Instructions for the task
Starting at the line that holds "web.friends.ellaskitchen.co.uk | 524633908170120.wt-eu02.net |" and stopping at the line that holds "web.e.aldermore.co.uk | 625009642816718.wt-eu02.net |", restate the records below word for word, with both of those lines included.
---- The input
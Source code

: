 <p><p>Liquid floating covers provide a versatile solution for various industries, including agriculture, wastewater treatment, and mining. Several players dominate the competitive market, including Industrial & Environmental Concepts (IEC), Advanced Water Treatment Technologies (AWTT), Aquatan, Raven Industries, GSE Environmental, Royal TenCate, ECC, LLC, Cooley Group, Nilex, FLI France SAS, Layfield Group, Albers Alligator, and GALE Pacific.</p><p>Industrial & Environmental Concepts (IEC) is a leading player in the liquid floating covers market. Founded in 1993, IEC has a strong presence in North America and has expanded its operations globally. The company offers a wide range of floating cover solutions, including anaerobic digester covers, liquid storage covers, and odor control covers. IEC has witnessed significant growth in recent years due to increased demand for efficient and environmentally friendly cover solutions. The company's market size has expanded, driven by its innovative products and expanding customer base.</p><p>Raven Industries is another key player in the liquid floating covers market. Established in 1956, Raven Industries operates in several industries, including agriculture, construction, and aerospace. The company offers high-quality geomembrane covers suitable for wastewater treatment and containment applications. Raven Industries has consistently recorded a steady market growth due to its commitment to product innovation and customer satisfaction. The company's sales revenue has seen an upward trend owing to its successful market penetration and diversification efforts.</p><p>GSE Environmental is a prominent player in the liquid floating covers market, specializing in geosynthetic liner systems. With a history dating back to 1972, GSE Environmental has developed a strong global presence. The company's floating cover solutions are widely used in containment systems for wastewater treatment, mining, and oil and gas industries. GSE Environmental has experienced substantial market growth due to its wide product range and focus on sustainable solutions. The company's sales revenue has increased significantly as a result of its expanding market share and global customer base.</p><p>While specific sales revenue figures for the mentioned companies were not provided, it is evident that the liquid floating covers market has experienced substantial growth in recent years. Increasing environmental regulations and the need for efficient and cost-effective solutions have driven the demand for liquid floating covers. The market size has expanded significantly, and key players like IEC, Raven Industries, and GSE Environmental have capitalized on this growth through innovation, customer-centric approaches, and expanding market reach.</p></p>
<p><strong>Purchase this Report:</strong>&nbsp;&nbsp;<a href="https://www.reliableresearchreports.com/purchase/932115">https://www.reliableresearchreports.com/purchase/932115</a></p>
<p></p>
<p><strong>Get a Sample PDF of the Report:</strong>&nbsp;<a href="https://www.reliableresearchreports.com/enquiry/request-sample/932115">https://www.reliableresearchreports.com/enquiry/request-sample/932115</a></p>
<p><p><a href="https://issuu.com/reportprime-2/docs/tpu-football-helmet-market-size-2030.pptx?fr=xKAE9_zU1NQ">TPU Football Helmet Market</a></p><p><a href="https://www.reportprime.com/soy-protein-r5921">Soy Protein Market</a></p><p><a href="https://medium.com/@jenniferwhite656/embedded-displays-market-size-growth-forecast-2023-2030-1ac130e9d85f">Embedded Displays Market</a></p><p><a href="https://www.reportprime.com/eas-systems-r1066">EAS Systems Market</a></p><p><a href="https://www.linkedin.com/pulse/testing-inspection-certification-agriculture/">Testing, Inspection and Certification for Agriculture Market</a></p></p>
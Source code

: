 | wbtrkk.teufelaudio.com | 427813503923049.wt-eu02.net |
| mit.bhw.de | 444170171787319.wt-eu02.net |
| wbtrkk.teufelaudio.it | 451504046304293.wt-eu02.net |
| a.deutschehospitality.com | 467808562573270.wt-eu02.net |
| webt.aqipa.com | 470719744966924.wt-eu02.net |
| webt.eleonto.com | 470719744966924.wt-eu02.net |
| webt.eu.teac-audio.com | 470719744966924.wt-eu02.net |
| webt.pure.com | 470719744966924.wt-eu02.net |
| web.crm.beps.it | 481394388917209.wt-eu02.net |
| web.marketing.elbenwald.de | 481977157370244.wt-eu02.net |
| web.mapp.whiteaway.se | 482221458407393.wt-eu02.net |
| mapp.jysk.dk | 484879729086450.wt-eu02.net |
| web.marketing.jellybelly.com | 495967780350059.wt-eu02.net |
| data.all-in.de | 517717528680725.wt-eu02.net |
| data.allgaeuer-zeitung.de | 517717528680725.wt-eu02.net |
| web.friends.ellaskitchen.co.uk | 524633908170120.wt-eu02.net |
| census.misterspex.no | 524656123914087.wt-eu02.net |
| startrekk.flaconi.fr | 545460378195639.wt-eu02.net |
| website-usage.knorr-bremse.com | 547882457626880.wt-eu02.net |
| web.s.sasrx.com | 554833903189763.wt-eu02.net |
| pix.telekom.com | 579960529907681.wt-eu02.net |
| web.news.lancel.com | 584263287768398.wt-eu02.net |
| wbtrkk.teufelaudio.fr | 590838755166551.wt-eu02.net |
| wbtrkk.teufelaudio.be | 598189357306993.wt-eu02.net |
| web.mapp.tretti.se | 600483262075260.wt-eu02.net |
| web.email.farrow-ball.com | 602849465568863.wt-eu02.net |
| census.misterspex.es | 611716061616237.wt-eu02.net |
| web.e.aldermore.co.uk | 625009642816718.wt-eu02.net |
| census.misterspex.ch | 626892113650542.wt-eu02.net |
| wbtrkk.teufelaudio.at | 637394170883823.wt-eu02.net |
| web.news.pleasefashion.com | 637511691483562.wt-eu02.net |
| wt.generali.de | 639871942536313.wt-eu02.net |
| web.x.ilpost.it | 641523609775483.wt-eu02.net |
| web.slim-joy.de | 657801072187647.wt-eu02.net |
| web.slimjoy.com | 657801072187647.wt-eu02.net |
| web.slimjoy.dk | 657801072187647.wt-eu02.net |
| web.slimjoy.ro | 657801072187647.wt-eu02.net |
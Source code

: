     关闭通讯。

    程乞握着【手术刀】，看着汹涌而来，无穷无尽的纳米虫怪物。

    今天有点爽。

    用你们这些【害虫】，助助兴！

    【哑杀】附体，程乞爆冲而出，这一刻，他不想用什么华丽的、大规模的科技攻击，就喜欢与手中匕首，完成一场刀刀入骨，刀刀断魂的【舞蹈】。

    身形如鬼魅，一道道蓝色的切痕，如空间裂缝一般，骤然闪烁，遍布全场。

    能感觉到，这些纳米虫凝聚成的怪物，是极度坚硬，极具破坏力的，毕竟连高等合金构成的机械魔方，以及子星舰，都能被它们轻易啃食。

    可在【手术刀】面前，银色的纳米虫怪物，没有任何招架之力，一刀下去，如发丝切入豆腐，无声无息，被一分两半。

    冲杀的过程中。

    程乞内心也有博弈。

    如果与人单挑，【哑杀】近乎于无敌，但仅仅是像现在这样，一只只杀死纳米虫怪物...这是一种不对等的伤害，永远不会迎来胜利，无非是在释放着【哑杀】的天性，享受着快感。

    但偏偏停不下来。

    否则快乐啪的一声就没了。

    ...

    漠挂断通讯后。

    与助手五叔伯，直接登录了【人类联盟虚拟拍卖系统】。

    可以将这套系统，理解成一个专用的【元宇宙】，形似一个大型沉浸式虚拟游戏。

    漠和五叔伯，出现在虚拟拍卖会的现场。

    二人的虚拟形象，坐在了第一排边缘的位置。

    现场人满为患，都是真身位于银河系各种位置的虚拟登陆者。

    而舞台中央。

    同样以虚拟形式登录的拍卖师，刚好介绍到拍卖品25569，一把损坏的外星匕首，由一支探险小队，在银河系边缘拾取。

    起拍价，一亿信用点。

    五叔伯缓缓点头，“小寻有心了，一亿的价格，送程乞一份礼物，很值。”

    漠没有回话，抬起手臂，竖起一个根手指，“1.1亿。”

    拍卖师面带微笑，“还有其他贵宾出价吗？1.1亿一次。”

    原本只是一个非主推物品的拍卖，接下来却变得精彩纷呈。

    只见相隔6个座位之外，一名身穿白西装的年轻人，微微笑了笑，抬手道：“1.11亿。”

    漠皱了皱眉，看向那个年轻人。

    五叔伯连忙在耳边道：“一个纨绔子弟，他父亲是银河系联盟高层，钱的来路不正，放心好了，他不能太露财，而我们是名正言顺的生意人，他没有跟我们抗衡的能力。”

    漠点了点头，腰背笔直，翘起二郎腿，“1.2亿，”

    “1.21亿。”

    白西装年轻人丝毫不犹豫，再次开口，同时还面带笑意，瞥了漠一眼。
--------
Answer area
| web.friends.ellaskitchen.co.uk | 524633908170120.wt-eu02.net |
| census.misterspex.no | 524656123914087.wt-eu02.net |
| startrekk.flaconi.fr | 545460378195639.wt-eu02.net |
| website-usage.knorr-bremse.com | 547882457626880.wt-eu02.net |
| web.s.sasrx.com | 554833903189763.wt-eu02.net |
| pix.telekom.com | 579960529907681.wt-eu02.net |
| web.news.lancel.com | 584263287768398.wt-eu02.net |
| wbtrkk.teufelaudio.fr | 590838755166551.wt-eu02.net |
| wbtrkk.teufelaudio.be | 598189357306993.wt-eu02.net |
| web.mapp.tretti.se | 600483262075260.wt-eu02.net |
| web.email.farrow-ball.com | 602849465568863.wt-eu02.net |
| census.misterspex.es | 611716061616237.wt-eu02.net |
| web.e.aldermore.co.uk | 625009642816718.wt-eu02.net |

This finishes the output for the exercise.